"İmkansız mı? " Hah dercesine bir ses çıkardım.
"Hiç bir şey imkansız değildir. Çünkü, imkansız benim."
Sadece bir hizmetçi, aşağılanan bir kız olan Emily güç peşinde koşmaya çalışıyordu. Hiç bir şeyini kaybedemezdi. Çünkü, zaten hiç bir şeyi yoktu. Bedeller de, kendi hayatını mahv ederdi. Bencil, kaba, dobra ismi verilirdi, ama kimse ona merhametli, fedakar, sadık isimlerini vermedi. Herkese soğuk yaklaşırdı. Soğuk olduğu için mi? Hayır.
"Bu dünya kudretim altında ezilecek,çünkü buna hep mahkumlar, hem de mecbur."
2K-24.12.23🫀
3K-16.03.24
+18 detaylar, cinsel içerik, uygunsuz sözler, küfürler, argolar ve rahatsız edici detaylar bulundurur. Rahatsız olacaklar okumamalı.
(Fantastik - geçmiş zaman kurgusu)
🕯️🕯️🕯️
Yaklaşık bi' on dakikanın ardına doğruldu ve dakikalar önce ateşin içine koyduğu kılıcı çıkarttı alevlerin içinden. Yarısına kadar kızıla bulanmış çelik kılıçtan dumanlar çıkıyordu. Bir an göz göze geldik. "Ne yapacaksın bana?"

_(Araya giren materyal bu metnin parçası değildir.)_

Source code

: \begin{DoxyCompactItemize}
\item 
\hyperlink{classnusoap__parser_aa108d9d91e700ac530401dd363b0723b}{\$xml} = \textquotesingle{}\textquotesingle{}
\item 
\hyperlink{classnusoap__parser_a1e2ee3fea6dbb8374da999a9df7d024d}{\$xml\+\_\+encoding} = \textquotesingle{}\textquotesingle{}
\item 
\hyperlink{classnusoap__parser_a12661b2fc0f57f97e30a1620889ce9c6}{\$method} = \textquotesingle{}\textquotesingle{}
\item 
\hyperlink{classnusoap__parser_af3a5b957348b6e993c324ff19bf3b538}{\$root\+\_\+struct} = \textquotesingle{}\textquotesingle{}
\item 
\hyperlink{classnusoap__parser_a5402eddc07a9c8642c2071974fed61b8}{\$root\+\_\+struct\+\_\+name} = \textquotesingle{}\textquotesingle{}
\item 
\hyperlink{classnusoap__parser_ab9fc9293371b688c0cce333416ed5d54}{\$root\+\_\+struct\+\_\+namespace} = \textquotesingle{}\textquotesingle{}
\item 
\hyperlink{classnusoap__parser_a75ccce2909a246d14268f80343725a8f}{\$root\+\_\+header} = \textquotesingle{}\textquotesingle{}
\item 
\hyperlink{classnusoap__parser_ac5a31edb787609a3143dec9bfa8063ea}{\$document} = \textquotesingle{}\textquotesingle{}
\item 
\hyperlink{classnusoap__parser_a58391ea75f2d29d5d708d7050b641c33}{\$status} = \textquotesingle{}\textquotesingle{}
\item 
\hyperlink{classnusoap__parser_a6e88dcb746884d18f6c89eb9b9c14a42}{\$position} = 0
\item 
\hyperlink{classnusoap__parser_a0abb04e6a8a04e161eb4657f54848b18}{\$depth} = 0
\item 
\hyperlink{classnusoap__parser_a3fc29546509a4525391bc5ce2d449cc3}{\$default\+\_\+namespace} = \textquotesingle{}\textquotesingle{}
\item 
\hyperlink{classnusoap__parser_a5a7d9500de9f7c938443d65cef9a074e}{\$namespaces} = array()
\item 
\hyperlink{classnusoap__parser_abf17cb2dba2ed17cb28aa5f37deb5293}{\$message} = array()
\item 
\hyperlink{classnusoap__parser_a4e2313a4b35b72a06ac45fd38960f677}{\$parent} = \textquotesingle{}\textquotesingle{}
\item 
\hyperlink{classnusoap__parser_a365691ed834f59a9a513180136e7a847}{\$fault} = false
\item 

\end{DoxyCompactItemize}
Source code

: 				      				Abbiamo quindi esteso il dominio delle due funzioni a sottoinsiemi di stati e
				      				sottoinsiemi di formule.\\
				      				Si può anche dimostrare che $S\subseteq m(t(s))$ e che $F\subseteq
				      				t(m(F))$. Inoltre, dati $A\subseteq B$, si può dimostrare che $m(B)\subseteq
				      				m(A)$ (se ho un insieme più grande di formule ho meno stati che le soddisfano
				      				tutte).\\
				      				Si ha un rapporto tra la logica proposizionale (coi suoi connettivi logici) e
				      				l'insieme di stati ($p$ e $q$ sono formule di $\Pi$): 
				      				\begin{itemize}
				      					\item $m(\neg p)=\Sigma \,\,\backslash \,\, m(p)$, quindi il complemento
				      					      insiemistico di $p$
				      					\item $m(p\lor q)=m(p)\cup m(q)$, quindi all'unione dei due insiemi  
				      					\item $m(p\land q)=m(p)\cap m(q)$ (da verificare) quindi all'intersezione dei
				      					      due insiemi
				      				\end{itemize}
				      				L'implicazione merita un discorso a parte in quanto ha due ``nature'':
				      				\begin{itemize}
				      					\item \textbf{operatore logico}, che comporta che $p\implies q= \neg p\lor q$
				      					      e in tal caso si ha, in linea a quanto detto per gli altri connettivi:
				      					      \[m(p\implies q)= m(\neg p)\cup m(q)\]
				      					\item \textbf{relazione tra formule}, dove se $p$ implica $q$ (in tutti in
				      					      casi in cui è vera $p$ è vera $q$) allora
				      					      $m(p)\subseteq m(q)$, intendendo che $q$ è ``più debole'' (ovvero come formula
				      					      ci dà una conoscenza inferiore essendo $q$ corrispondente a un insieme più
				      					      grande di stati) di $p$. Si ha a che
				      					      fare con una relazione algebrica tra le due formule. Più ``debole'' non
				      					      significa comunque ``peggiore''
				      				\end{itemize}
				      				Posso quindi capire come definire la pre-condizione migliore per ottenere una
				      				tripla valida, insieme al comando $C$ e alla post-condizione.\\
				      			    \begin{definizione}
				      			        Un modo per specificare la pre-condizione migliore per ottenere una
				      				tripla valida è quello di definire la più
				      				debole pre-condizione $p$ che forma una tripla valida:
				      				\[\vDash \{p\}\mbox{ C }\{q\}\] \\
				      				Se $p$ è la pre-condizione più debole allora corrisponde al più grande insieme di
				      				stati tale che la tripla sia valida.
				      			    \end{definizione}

"Ölmemeni sağlayacağım." Eliyle beni kendine çekti. Neredeyse dip dibeydik.
"Neden? Ne saçma! Siz esirlerinize böyle mi yapıyorsunuz? Önce yaralayıp ölüm eşiğine getirip sonra iyileştiriyor musunuz?" İsyan ederken aynı zamanda bu durumdan da memnundum, ne yalan söyleyim. Eğer kaçmaya çalışacaksam en azından tedavi edilmiş olmalıydım.
"O, göğsündeki lekeyi görmeden önceydi." Dedi ve güzel yüzünden beklenen bir çapkınlıkla güldü. Karanlık Prens, doğum lekemden bahsediyor olmalıydı.